Drugs stand in way of south Dallas regeneration

By DEBBIE DENMON / WFAA ABC 8

DALLAS, Texas - Change is coming to south Dallas.

A bond program, the Trinity River Project and Dart expansion are all proof the city is taking the southern sector seriously.

But at least one eyesore is standing in the way of progress.

Anna Hill is proud of her garden, but she is ashamed of what goes on in her neighborhood.

She's lived here for 25 years and witnessed the growth of an ugly trade.

"Mainly its drugs," she said.

Hill is president of her Neighborhood Association and says South Dallas needs more affordable housing to lure responsible homeowners.

"The majority of rental property here is rented by someone selling drugs," she said.

One car wash is a symbol of frustration to resident and developer Hank Lawson.

He calls the car wash a lot for loitering.

"There's a lot of trading of knock-off goods. I'm pretty sure there is drug trafficking, but the most important thing is if you are a business person trying to get your neighborhood ready to seek investment, these are the types of things you have to have under control," he said.

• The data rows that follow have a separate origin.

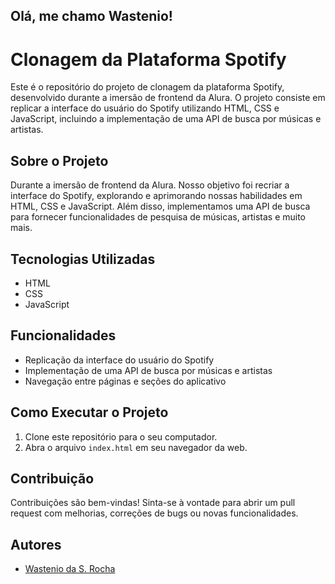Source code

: ## Olá, me chamo Wastenio!

# Clonagem da Plataforma Spotify

Este é o repositório do projeto de clonagem da plataforma Spotify, desenvolvido durante a imersão de frontend da Alura. O projeto consiste em replicar a interface do usuário do Spotify utilizando HTML, CSS e JavaScript, incluindo a implementação de uma API de busca por músicas e artistas.

## Sobre o Projeto

Durante a imersão de frontend da Alura. Nosso objetivo foi recriar a interface do Spotify, explorando e aprimorando nossas habilidades em HTML, CSS e JavaScript. Além disso, implementamos uma API de busca para fornecer funcionalidades de pesquisa de músicas, artistas e muito mais.

## Tecnologias Utilizadas

- HTML
- CSS
- JavaScript

## Funcionalidades

- Replicação da interface do usuário do Spotify
- Implementação de uma API de busca por músicas e artistas
- Navegação entre páginas e seções do aplicativo

## Como Executar o Projeto

1. Clone este repositório para o seu computador.
2. Abra o arquivo `index.html` em seu navegador da web.

## Contribuição

Contribuições são bem-vindas! Sinta-se à vontade para abrir um pull request com melhorias, correções de bugs ou novas funcionalidades.

## Autores

- [Wastenio da S. Rocha](https://github.com/wastenio/clonando-spotify)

Lawson tried to get the car wash shut down but failed.

He heads the Southfair Community Development Corporation which built $20 million worth of homes and businesses in the area.

He says image is everything when revitalization efforts are underway.

"If something is going to happen, we citizens have to do our part," he said.

Residents of South Dallas say new development like this defeats the purpose when right across the street a vacant lot becomes dumping ground.

"We walked upon the parts of some type of animal and I need for someone to pick 'em up," said Hall.

Some type of animal with horns was dumped down the street from Hill's home.

She takes action whenever she can.

She says it's up to the rest of the community to do the same.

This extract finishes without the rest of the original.